Leveraging Multimodal Haptic Sensory Data for Robust Cutting
This work addresses the problem of robust robotic manipulation for cooking tasks, which is incremental as it builds on existing haptic feedback methods.
The paper tackled the challenge of robotic cutting across diverse food materials by using multimodal haptic sensory data to adapt slicing motions and monitor contact events, resulting in reliable cutting of over 20 food types and detection of food freshness.

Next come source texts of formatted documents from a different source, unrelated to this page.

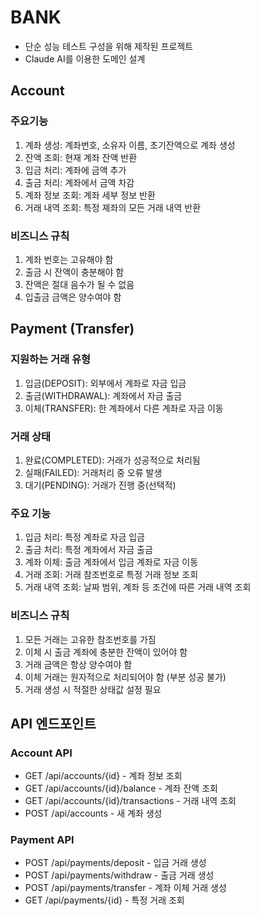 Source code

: # BANK
- 단순 성능 테스트 구성을 위해 제작된 프로젝트
- Claude AI를 이용한 도메인 설계

## Account
### 주요기능
1. 계좌 생성: 계좌번호, 소유자 이름, 초기잔액으로 계좌 생성
2. 잔액 조회: 현재 계좌 잔액 반환
3. 입금 처리: 계좌에 금액 추가
4. 출금 처리: 계좌에서 금액 차감
5. 계좌 정보 조회: 계좌 세부 정보 반환
6. 거래 내역 조회: 특정 졔좌의 모든 거래 내역 반환

### 비즈니스 규칙
1. 계좌 번호는 고유해야 함
2. 출금 시 잔액이 충분해야 함
3. 잔액은 절대 음수가 될 수 없음
4. 입출금 금액은 양수여야 함

## Payment (Transfer)
### 지원하는 거래 유형
1. 입금(DEPOSIT): 외부에서 계좌로 자금 입금
2. 출금(WITHDRAWAL): 계좌에서 자금 출금
3. 이체(TRANSFER): 한 계좌에서 다른 계좌로 자금 이동

### 거래 상태
1. 완료(COMPLETED): 거래가 성공적으로 처리됨
2. 실패(FAILED): 거래처리 중 오류 발생
3. 대기(PENDING): 거래가 진행 중(선택적)

### 주요 기능
1. 입금 처리: 특정 계좌로 자금 입금
2. 출금 처리: 특정 계좌에서 자금 출금
3. 계좌 이체: 출금 계좌에서 입금 계좌로 자금 이동
4. 거래 조회: 거래 참조번호로 특정 거래 정보 조회
5. 거래 내역 조회: 날짜 범위, 계좌 등 조건에 따른 거래 내역 조회

### 비즈니스 규칙
1. 모든 거래는 고유한 참조번호를 가짐
2. 이체 시 출금 계좌에 충분한 잔액이 있어야 함
3. 거래 금액은 항상 양수여야 함
4. 이체 거래는 원자적으로 처리되어야 함 (부분 성공 불가)
5. 거래 생성 시 적절한 상태값 설정 필요

## API 엔드포인트
### Account API
- GET /api/accounts/{id} - 계좌 정보 조회
- GET /api/accounts/{id}/balance - 계좌 잔액 조회
- GET /api/accounts/{id}/transactions - 거래 내역 조회
- POST /api/accounts - 새 계좌 생성

### Payment API
- POST /api/payments/deposit - 입금 거래 생성
- POST /api/payments/withdraw - 출금 거래 생성
- POST /api/payments/transfer - 계좌 이체 거래 생성
- GET /api/payments/{id} - 특정 거래 조회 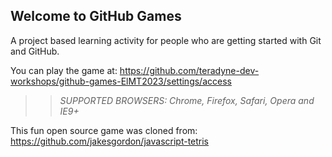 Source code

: ## Welcome to GitHub Games

A project based learning activity for people who are getting started with Git and GitHub.

You can play the game at: https://github.com/teradyne-dev-workshops/github-games-ElMT2023/settings/access

>> _*SUPPORTED BROWSERS*: Chrome, Firefox, Safari, Opera and IE9+_

This fun open source game was cloned from: https://github.com/jakesgordon/javascript-tetris
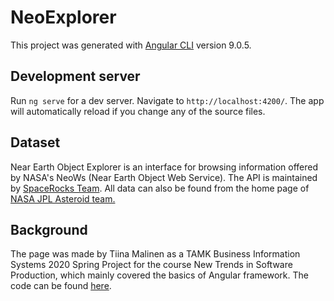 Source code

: # NeoExplorer

This project was generated with [Angular CLI](https://github.com/angular/angular-cli) version 9.0.5.

## Development server

Run `ng serve` for a dev server. Navigate to `http://localhost:4200/`. The app will automatically reload if you change any of the source files.

## Dataset

  Near Earth Object Explorer is an interface for browsing information offered by NASA's NeoWs (Near Earth Object Web Service). The API is maintained by <a href="https://github.com/SpaceRocks/">SpaceRocks Team</a>. All data can also be found from the home page of <a href="https://cneos.jpl.nasa.gov/">NASA JPL Asteroid team.</a>

## Background

The page was made by Tiina Malinen as a TAMK Business Information Systems 2020 Spring Project for the course New Trends in Software Production, which mainly covered the basics of Angular framework. The code can be found <a href="https://github.com/Malitsu/neo-explorer">here</a>.
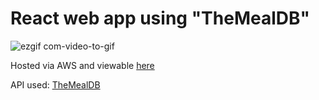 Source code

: # React web app using "TheMealDB"

![ezgif com-video-to-gif](https://github.com/aiden10/Meal-API-React-Site/assets/51337166/bfe9cd83-d6b3-4a9e-8b7f-98ff0a27c240)

Hosted via AWS and viewable [here](https://master.d3q6xqyt112tqe.amplifyapp.com/)

API used: [TheMealDB](https://www.themealdb.com/) 
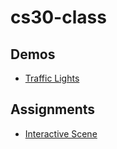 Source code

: # cs30-class

## Demos
- [Traffic Lights](traffic-lights)

## Assignments
- [Interactive Scene](interactive-scene) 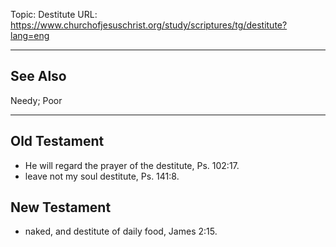 Topic: Destitute
URL: https://www.churchofjesuschrist.org/study/scriptures/tg/destitute?lang=eng

---

## See Also

Needy; Poor

---

## Old Testament

- He will regard the prayer of the destitute, Ps. 102:17.
- leave not my soul destitute, Ps. 141:8.

## New Testament

- naked, and destitute of daily food, James 2:15.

Cutting is a common form of manipulation when working with divisible objects such as food, rope, or clay. Cooking in particular relies heavily on cutting to divide food items into desired shapes. However, cutting food is a challenging task due to the wide range of material properties exhibited by food items. Due to this variability, the same cutting motions cannot be used for all food items. Sensations from contact events, e.g., when placing the knife on the food item, will also vary depending on the material properties, and the robot will need to adapt accordingly. In this paper, we propose using vibrations and force-torque feedback from the interactions to adapt the slicing motions and monitor for contact events. The robot learns neural networks for performing each of these tasks and generalizing across different material properties. By adapting and monitoring the skill executions, the robot is able to reliably cut through more than 20 different types of food items and even detect whether certain food items are fresh or old.